Exercise details:
Find and copy every line in the records that includes the string "Einstein".

Material supplied:
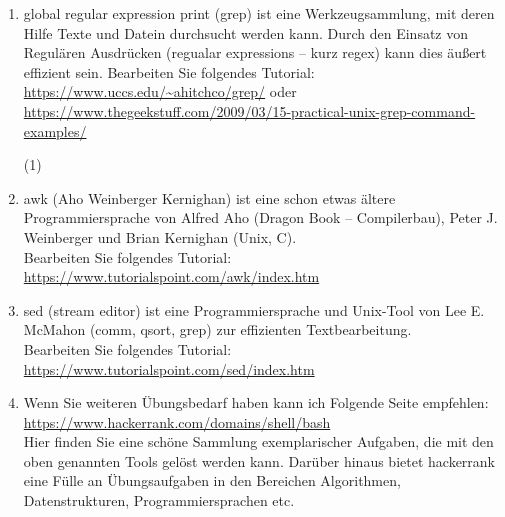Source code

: \documentclass[paper=a4,fontsize=11pt]{scrartcl}%
\numberwithin{equation}{section}
\begin{document}
\begin{enumerate}
	\item global regular expression print (grep) ist eine Werkzeugsammlung, mit deren Hilfe Texte und Datein durchsucht werden kann. Durch den Einsatz von Regulären Ausdrücken (regualar expressions -- kurz regex) kann dies äußert effizient sein. Bearbeiten Sie folgendes Tutorial: \url{https://www.uccs.edu/~ahitchco/grep/} oder \url{https://www.thegeekstuff.com/2009/03/15-practical-unix-grep-command-examples/}
	\begin{tasks}(1)
		\task~
	\end{tasks}
	\item awk (Aho Weinberger Kernighan) ist eine schon etwas ältere Programmiersprache von Alfred Aho (Dragon Book -- Compilerbau), Peter J. Weinberger und Brian Kernighan (Unix, C).\\
	Bearbeiten Sie folgendes Tutorial: \url{https://www.tutorialspoint.com/awk/index.htm}
	\item sed (stream editor) ist eine Programmiersprache und Unix-Tool von Lee E. McMahon (comm, qsort, grep) zur effizienten Textbearbeitung.\\
	Bearbeiten Sie folgendes Tutorial: \url{https://www.tutorialspoint.com/sed/index.htm}
	\item Wenn Sie weiteren Übungsbedarf haben kann ich Folgende Seite empfehlen:\\
	\url{https://www.hackerrank.com/domains/shell/bash}\\
	Hier finden Sie eine schöne Sammlung exemplarischer Aufgaben, die mit den oben genannten Tools gelöst werden kann. Darüber hinaus bietet hackerrank eine Fülle an Übungsaufgaben in den Bereichen Algorithmen, Datenstrukturen, Programmiersprachen etc.
\end{enumerate} 
\end{document}
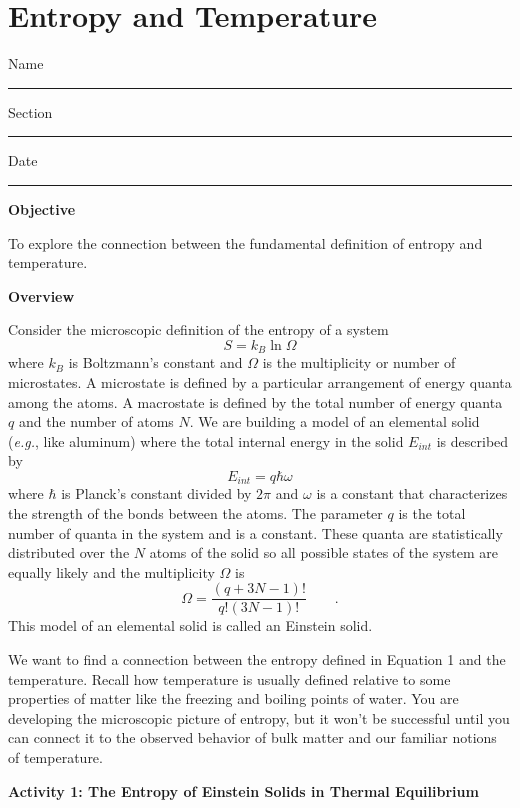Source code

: \setcounter{equation}{0}
\setcounter{figure}{0}

\section{Entropy and Temperature}

Name \rule{2.0in}{0.1pt}\hfill{}Section \rule{1.0in}{0.1pt}\hfill{}Date
\rule{1.0in}{0.1pt}

\textbf{Objective}

To explore the connection between the fundamental definition of entropy and
temperature.

\textbf{Overview}

Consider the microscopic  definition of the entropy of a system
\begin{equation}
S = k_B \ln \Omega
\end{equation}
where $k_B$ is Boltzmann's constant and $\Omega$ is the multiplicity or number of 
microstates.
A microstate is defined by a particular arrangement of energy quanta among the
atoms.
A macrostate is defined by the total number of energy quanta $q$ and the number of atoms $N$.
We are building a model of an elemental solid ({\it e.g.}, like aluminum)
where
the total internal energy in the solid $E_{int}$ is described by
\begin{equation}
E_{int} = q \hbar \omega 
\end{equation}
where $\hbar$ is Planck's constant divided by $2\pi$ and $\omega$ is a constant that
characterizes the strength of the bonds between the atoms.
The parameter 
$q$ is the total number of quanta in the system and is a constant.
These quanta are statistically distributed over the $N$ atoms of the solid so
all possible states of the system are equally likely and the multiplicity $\Omega$
is
\begin{equation}
\Omega = \frac{(q+3N-1)!}{q!(3N-1)!} \qquad .
\end{equation}
This model of an elemental solid is called an Einstein solid.

We want to find a connection between the entropy defined in Equation 1 and the
temperature.
Recall how temperature is usually defined
relative to some properties of matter like the freezing and 
boiling points of water.
You are developing the microscopic picture of entropy, but it won't be successful until
you can connect it to the observed behavior of bulk matter and our familiar notions of 
temperature.

\textbf{Activity 1: The Entropy of Einstein Solids in Thermal Equilibrium}

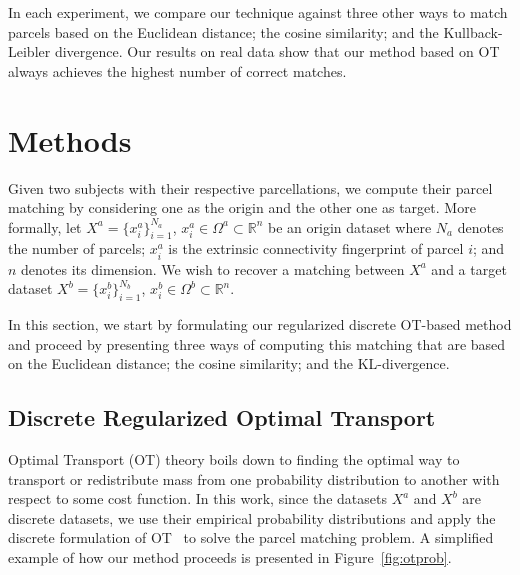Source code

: In each experiment, we compare our technique against three other ways to match parcels based on the Euclidean distance; the cosine similarity; and the Kullback-Leibler divergence. Our results on real data show that our method based on OT always achieves the highest number of correct matches.


\section{Methods}

Given two subjects with their respective parcellations, we compute their parcel matching by considering one as the origin and the other one as target. 
More formally, let $X^a = \{x^a_i\}_{i=1}^{N_a}$, $x^a_i \in \Omega^a \subset \mathbb{R}^n$ be an origin dataset where $N_a$ denotes the number of parcels; $x^a_i$ is the extrinsic connectivity fingerprint of parcel $i$; and $n$ denotes its dimension. We wish to recover a matching between $X^a$ and a target dataset ${X^b = \{x^b_i\}_{i=1}^{N_b}}$, $x^b_i \in \Omega^b \subset \mathbb{R}^n$.


In this section, we start by formulating our  regularized discrete OT-based method and proceed by presenting three ways of computing this matching that are based on the Euclidean distance; the cosine similarity; and the KL-divergence.

\subsection{Discrete Regularized Optimal Transport}

Optimal Transport (OT) theory boils down to finding the optimal way to  transport or redistribute mass from one probability distribution to another with respect to some cost function.
In this work, since the datasets $X^a$ and $X^b$ are discrete datasets, we use their empirical probability distributions and apply the discrete formulation of OT~\cite{nathalie,remi} to solve the parcel matching problem. A simplified example of how our method proceeds is presented in Figure~\ref{fig:otprob}.

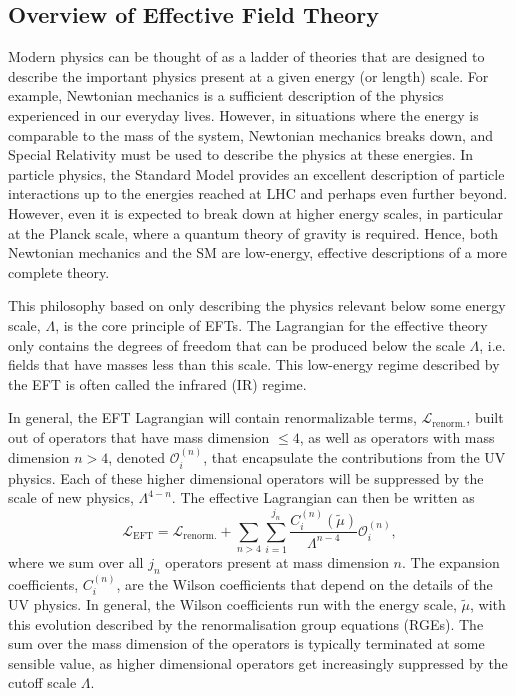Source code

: \subsection{Overview of Effective Field Theory}
\label{ch1:subsec:EFT_intro}

Modern physics can be thought of as a ladder of theories that are designed to describe the important physics present at a given energy (or length) scale. For example, Newtonian mechanics is a sufficient description of the physics experienced in our everyday lives. However, in situations where the energy is comparable to the mass of the system, Newtonian mechanics breaks down, and Special Relativity must be used to describe the physics at these energies. In particle physics, the Standard Model provides an excellent description of particle interactions up to the energies reached at LHC and perhaps even further beyond. However, even it is expected to break down at higher energy scales, in particular at the Planck scale, where a quantum theory of gravity is required. Hence, both Newtonian mechanics and the SM are low-energy, effective descriptions of a more complete theory.

This philosophy based on only describing the physics relevant below some energy scale, $\Lambda$, is the core principle of EFTs. The Lagrangian for the effective theory only contains the degrees of freedom that can be produced below the scale $\Lambda$, i.e. fields that have masses less than this scale. This low-energy regime described by the EFT is often called the infrared (IR) regime. 

In general, the EFT Lagrangian will contain renormalizable terms, $\mathcal{L}_\mathrm{renorm.}$,  built out of operators that have mass dimension $\leq 4$, as well as operators with mass dimension $n> 4$, denoted $\mathcal{O}_i^{(n)}$, that encapsulate the contributions from the UV physics. Each of these higher dimensional operators will be suppressed by the scale of new physics, $\Lambda^{4-n}$. 
The effective Lagrangian can then be written as
\begin{equation}
    \mathcal{L}_\mathrm{EFT} = \mathcal{L}_\mathrm{renorm.} +  \sum_{n>4}   \sum_{i = 1}^{j_n} \frac{C_i^{(n)} (\tilde{\mu})}{\Lambda^{n-4}}\mathcal{O}_i^{(n)},
    \label{ch1:eq:EFT_Lagrangian}
\end{equation}
where we sum over all $j_n$ operators present at mass dimension $n$. The expansion coefficients, $C_i^{(n)}$, are the Wilson coefficients that depend on the details of the UV physics. In general, the Wilson coefficients run with the energy scale, $\tilde{\mu}$, with this evolution described by the renormalisation group equations (RGEs).
The sum over the mass dimension of the operators is typically terminated at some sensible value, as higher dimensional operators get increasingly suppressed by the cutoff scale $\Lambda$.

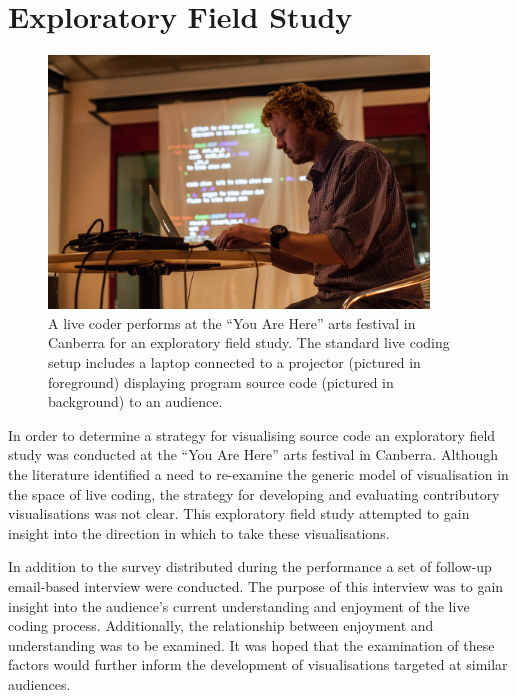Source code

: 
\chapter{Exploratory Field Study}
\label{chap:exploratory-field-study}

\begin{figure}
\centering
\includegraphics[width=0.9\textwidth]{../images/study-1-you-are-here-ben.jpg}
\caption{A live coder performs at the ``You Are Here'' arts festival in Canberra for an exploratory field study. The standard live coding setup includes a laptop connected to a projector (pictured in foreground) displaying program source code (pictured in background) to an audience.}
\label{fig:exploratory-field-study-ben}
\end{figure}


In order to determine a strategy for visualising source code an exploratory field study was conducted at the ``You Are Here'' arts festival in Canberra. Although the literature identified a need to re-examine the generic model of visualisation in the space of live coding, the strategy for developing and evaluating contributory visualisations was not clear. This exploratory field study attempted to gain insight into the direction in which to take these visualisations.

In addition to the survey distributed during the performance a set of follow-up email-based interview were conducted. The purpose of this interview was to gain insight into the audience's current understanding and enjoyment of the live coding process. Additionally, the relationship between enjoyment and understanding was to be examined. It was hoped that the examination of these factors would further inform the development of visualisations targeted at similar audiences.


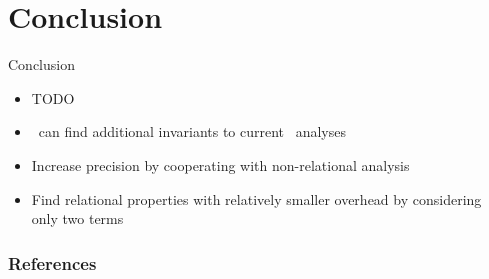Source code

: \documentclass[aspectratio=169]{beamer}
\begin{document}
\section{Conclusion}

\begin{frame}{Conclusion}
    \begin{itemize}
        \item TODO
        \item \cpo\ can find additional invariants to current \goblint\ analyses
        \item Increase precision by cooperating with non-relational analysis
        \item Find relational properties with relatively smaller overhead by considering only two terms
    \end{itemize}
\end{frame}

\appendix

\begin{frame}[allowframebreaks]
    \frametitle{References}
    
    
\end{frame}
\end{document}
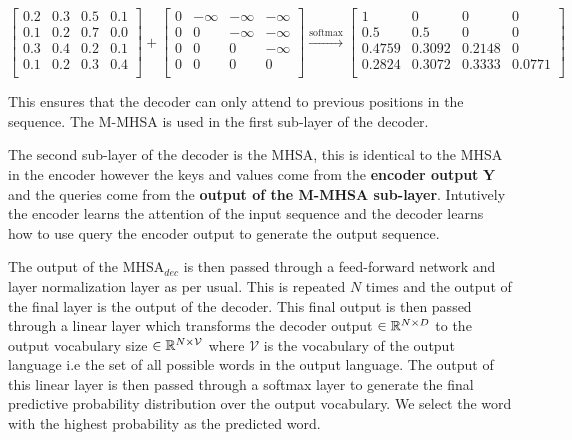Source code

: \documentclass[main.tex]{subfiles}
\begin{document}
\begin{equation}
	\begin{bmatrix}
		0.2 & 0.3 & 0.5 & 0.1 \\
		0.1 & 0.2 & 0.7 & 0.0 \\
		0.3 & 0.4 & 0.2 & 0.1 \\
		0.1 & 0.2 & 0.3 & 0.4 \\
	\end{bmatrix} + 
	\begin{bmatrix}
		0 & -\infty & -\infty & -\infty \\
		0 & 0 & -\infty & -\infty \\
		0 & 0 & 0 & -\infty \\
		0 & 0 & 0 & 0 \\
	\end{bmatrix}
	\xrightarrow{\text{softmax}}
	\begin{bmatrix}
		1 & 0 & 0 & 0 \\
		0.5 & 0.5 & 0 & 0 \\
		0.4759 & 0.3092 & 0.2148 & 0 \\
		0.2824 & 0.3072 & 0.3333 & 0.0771 \\
	\end{bmatrix}
\end{equation}



This ensures that the decoder can only attend to previous positions in the sequence. The M-MHSA is used in the first sub-layer of the decoder. 

The second sub-layer of the decoder is the MHSA, this is identical to the MHSA in the encoder however the keys and values come from the \textbf{encoder output} $\bm{Y}$ and the queries come from the \textbf{output of the M-MHSA sub-layer}. Intutively the encoder learns the attention of the input sequence and the decoder learns how to use query the encoder output to generate the output sequence.

The output of the $\text{MHSA}_{dec}$ is then passed through a feed-forward network and layer normalization layer as per usual. This is repeated $N$ times and the output of the final layer is the output of the decoder. This final output is then passed through a linear layer which transforms the decoder output $\in \mathbb{R}^{N \times D}$ to the output vocabulary size $\in \mathbb{R}^{N \times \mathcal{V}}$ where $\mathcal{V}$ is the vocabulary of the output language i.e the set of all possible words in the output language. The output of this linear layer is then passed through a softmax layer to generate the final predictive probability distribution over the output vocabulary. We select the word with the highest probability as the predicted word.
\end{document}
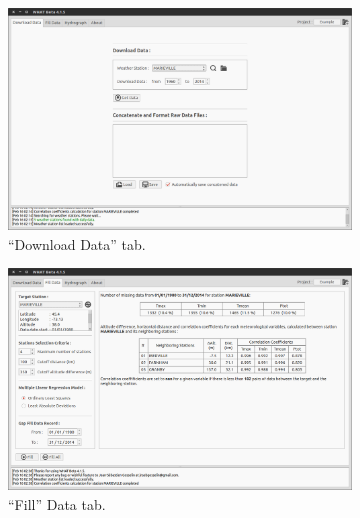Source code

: \documentclass[12pt, letterpaper, fleqn]{report}
\begin{document}
\begin{figure}[h!]
        \centering
        \begin{subfigure}[t]{0.45\textwidth}
                \includegraphics[width=\textwidth]{WHAT_Screenshot000}
                \caption{``Download Data'' tab.}
                \label{subfig:ScnShot_000}                
        \end{subfigure}%
        \hspace{0.5cm}
        \begin{subfigure}[t]{0.45\textwidth}
                \includegraphics[width=\textwidth]{WHAT_Screenshot001}
                \caption{``Fill'' Data tab.}
                \label{subfig:ScnShot_001}
        \end{subfigure}
        \\[0.5cm]
        \begin{subfigure}[t]{0.45\textwidth}

\end{subfigure}
\end{figure}
\end{document}

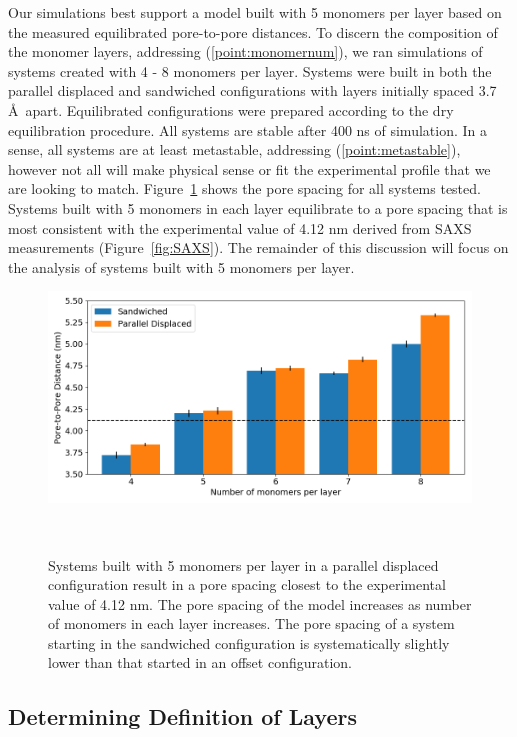 \documentclass{article}
\begin{document}
  Our simulations best support a model built with 5 monomers per layer based on
  the measured equilibrated pore-to-pore distances. To discern the composition of
  the monomer layers, addressing (\ref{point:monomernum}), we ran simulations of
  systems created with 4 - 8 monomers per layer. Systems were built in both the
  parallel displaced and sandwiched configurations with layers initially spaced
  3.7 \AA~apart. Equilibrated configurations were prepared according to the dry
  equilibration procedure. All systems are stable after 400 ns of simulation. In
  a sense, all systems are at least metastable, addressing
  (\ref{point:metastable}), however not all will make physical sense or fit the
  experimental profile that we are looking to match. Figure~\ref{fig:p2p} shows
  the pore spacing for all systems tested. Systems built with 5 monomers in each
  layer equilibrate to a pore spacing that is most consistent with the
  experimental value of 4.12 nm derived from SAXS measurements
  (Figure~\ref{fig:SAXS}). The remainder of this discussion will focus on the
  analysis of systems built with 5 monomers per layer.

  \begin{figure}
	\centering
	\includegraphics[width=\linewidth]{p2p.png}
	\caption{Systems built with 5 monomers per layer in a parallel
		displaced configuration result in a pore spacing closest to the experimental
		value of 4.12 nm. The pore spacing of the model increases as number of monomers
		in each layer increases. The pore spacing of a system starting in the
		sandwiched configuration is systematically slightly lower than that started in
		an offset configuration. }~\label{fig:p2p}
  \end{figure}  

  \subsection{Determining Definition of Layers}
\end{document}
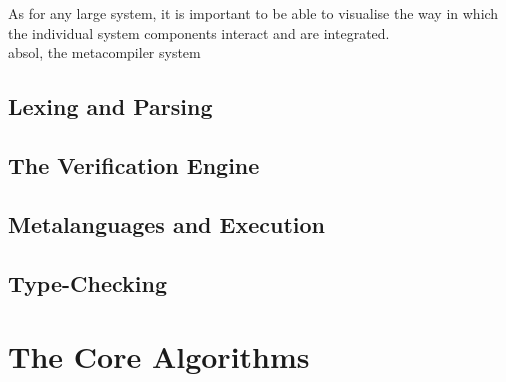 As for any large system, it is important to be able to visualise the way in which the individual system components interact and are integrated. \\

\gls{absol}, the metacompiler system 

\subsection{Lexing and Parsing} %
\label{sub:lexing_and_parsing}


\subsection{The Verification Engine} %
\label{sub:the_verification_engine}


\subsection{Metalanguages and Execution} %
\label{sub:metalanguages_and_execution}


\subsection{Type-Checking} %
\label{sub:type_checking}



\section{The Core Algorithms} %
\label{sec:the_core_algorithms}

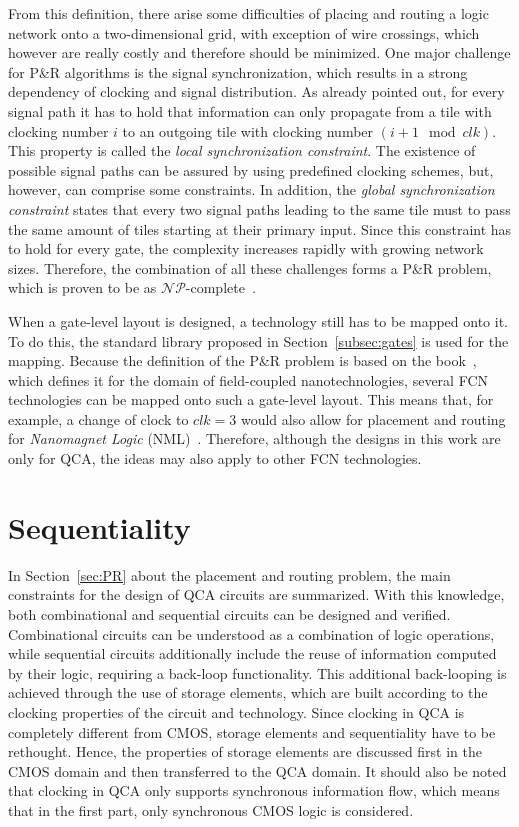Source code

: From this definition, there arise some difficulties of placing and routing a logic network onto a two-dimensional grid, with exception of wire crossings, which however are really costly and therefore should be minimized. One major challenge for P\&R algorithms is the signal synchronization, which results in a strong dependency of clocking and signal distribution. As already pointed out, for every signal path it has to hold that information can only propagate from a tile with clocking number $i$ to an outgoing tile with clocking number $(i+1 \mod clk)$. This property is called the \textit{local synchronization constraint}. The existence of possible signal paths can be assured by using predefined clocking schemes, but, however, can comprise some constraints. In addition, the \textit{global synchronization constraint} states that every two signal paths leading to the same tile must to pass the same amount of tiles starting at their primary input. Since this constraint has to hold for every gate, the complexity increases rapidly with growing network sizes. Therefore, the combination of all these challenges forms a P\&R problem, which is proven to be as $\mathcal{NP}$-complete~\cite{NP-hard}.

When a gate-level layout is designed, a technology still has to be mapped onto it. To do this, the standard library proposed in Section~\ref{subsec:gates} is used for the mapping. Because the definition of the P\&R problem is based on the book~\cite{Walter}, which defines it for the domain of field-coupled nanotechnologies, several FCN technologies can be mapped onto such a gate-level layout. This means that, for example, a change of clock to $clk = 3$ would also allow for placement and routing for \textit{Nanomagnet Logic} (NML)~\cite{turvani2014physical}. Therefore, although the designs in this work are only for QCA, the ideas may also apply to other FCN technologies.

\section{Sequentiality}\label{subsec:latchesandregisters}

In Section~\ref{sec:PR} about the placement and routing problem, the main constraints for the design of QCA circuits are summarized. With this knowledge, both combinational and sequential circuits can be designed and verified. Combinational circuits can be understood as a combination of logic operations, while sequential circuits additionally include the reuse of information computed by their logic, requiring a back-loop functionality. This additional back-looping is achieved through the use of storage elements, which are built according to the clocking properties of the circuit and technology. Since clocking in QCA is completely different from CMOS, storage elements and sequentiality have to be rethought. Hence, the properties of storage elements are discussed first in the CMOS domain and then transferred to the QCA domain. It should also be noted that clocking in QCA only supports synchronous information flow, which means that in the first part, only synchronous CMOS logic is considered.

Reply:
This model of an elemental solid is called an Einstein solid.
\textbf{Activity 1: The Entropy of Einstein Solids in Thermal Equilibrium}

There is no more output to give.